== Data to examine ==

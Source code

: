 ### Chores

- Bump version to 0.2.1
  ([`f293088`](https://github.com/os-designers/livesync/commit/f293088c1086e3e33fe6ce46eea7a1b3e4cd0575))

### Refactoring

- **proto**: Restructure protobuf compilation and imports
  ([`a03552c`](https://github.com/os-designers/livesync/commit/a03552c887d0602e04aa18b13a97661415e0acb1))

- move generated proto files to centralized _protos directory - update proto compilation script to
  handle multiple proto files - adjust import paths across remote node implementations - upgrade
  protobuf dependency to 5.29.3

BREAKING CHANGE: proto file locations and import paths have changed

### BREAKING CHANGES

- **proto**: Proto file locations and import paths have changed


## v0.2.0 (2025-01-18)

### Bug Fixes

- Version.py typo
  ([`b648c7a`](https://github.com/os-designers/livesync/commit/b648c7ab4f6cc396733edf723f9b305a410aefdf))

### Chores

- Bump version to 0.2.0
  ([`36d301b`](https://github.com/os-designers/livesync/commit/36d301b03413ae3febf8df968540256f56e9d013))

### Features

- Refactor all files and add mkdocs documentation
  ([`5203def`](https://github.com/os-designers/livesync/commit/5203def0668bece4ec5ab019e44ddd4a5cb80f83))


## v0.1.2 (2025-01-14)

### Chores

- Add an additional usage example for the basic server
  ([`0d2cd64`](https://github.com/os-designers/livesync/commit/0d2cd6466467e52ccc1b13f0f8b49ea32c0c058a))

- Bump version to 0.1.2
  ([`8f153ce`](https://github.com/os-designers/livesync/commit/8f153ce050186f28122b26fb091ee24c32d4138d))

===
== Data to examine ==

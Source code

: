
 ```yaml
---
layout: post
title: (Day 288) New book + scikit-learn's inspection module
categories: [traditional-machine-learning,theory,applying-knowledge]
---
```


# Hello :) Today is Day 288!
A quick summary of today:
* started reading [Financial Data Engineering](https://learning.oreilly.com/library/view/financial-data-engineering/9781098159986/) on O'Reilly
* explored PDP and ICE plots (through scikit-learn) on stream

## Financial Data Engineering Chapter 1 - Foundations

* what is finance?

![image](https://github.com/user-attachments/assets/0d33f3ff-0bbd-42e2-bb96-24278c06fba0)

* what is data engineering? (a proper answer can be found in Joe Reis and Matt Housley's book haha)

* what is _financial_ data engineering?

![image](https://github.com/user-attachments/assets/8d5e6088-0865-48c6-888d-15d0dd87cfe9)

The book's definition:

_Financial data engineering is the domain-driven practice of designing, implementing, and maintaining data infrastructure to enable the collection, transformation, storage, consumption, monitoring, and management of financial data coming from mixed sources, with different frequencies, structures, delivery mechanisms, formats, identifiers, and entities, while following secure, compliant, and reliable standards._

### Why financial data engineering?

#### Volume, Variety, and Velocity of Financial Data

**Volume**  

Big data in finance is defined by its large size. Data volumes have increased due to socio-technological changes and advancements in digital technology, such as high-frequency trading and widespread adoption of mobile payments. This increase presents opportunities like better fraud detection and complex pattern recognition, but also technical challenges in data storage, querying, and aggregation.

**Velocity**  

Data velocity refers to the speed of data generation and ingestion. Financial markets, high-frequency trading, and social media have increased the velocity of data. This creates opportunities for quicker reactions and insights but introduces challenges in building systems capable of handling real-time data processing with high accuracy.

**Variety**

===
== Data to examine ==

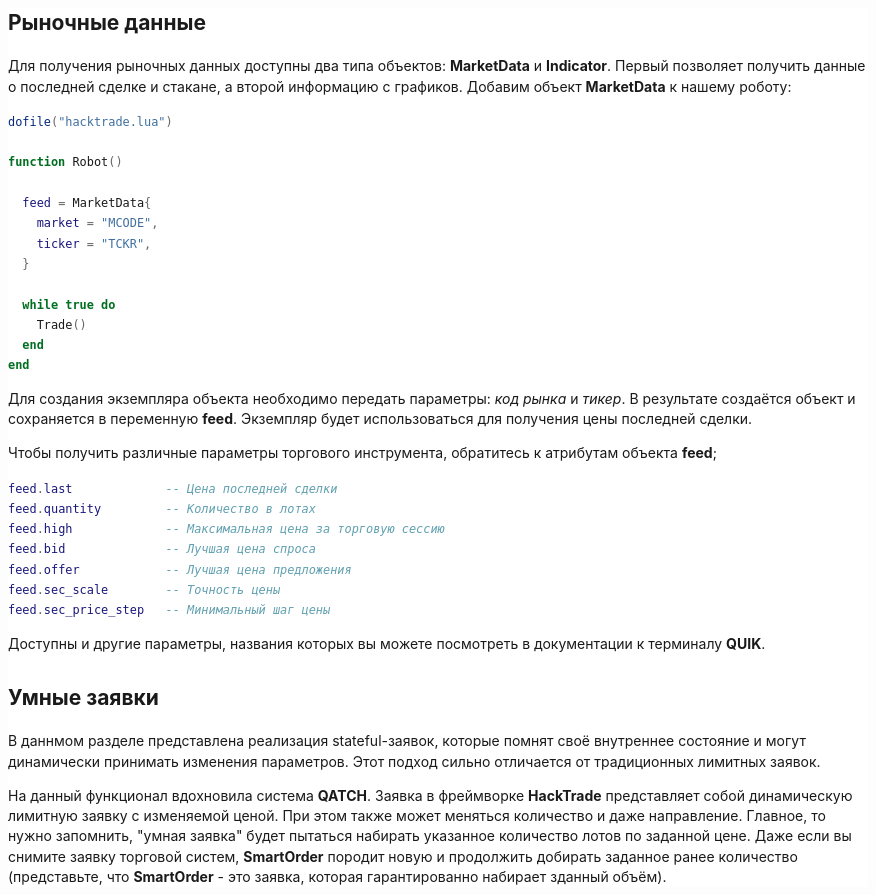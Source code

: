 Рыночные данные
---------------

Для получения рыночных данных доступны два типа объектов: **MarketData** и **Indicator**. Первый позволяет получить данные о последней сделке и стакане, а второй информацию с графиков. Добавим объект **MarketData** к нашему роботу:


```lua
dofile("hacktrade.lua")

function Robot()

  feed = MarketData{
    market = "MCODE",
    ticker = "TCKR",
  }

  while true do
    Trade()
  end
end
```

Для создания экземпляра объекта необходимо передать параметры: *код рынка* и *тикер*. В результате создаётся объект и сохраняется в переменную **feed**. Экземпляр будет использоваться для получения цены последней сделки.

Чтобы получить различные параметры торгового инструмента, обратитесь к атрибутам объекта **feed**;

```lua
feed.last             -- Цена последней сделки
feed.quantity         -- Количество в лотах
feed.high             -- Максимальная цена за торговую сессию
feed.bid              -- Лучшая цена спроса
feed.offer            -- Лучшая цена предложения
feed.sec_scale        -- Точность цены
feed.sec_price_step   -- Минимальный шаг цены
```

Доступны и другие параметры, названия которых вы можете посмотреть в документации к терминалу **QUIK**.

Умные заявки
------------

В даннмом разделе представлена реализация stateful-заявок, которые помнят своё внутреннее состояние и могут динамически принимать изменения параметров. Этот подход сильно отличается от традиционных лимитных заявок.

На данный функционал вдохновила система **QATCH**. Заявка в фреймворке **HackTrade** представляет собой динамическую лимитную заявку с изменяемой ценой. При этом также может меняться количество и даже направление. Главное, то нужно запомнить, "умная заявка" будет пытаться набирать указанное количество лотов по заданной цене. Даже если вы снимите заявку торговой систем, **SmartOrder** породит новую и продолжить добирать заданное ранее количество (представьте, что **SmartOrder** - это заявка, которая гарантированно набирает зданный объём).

===

• Work required
Could you say how many lines of the entries contain the string "challenges"? Only the number should be given.

• Written solution
2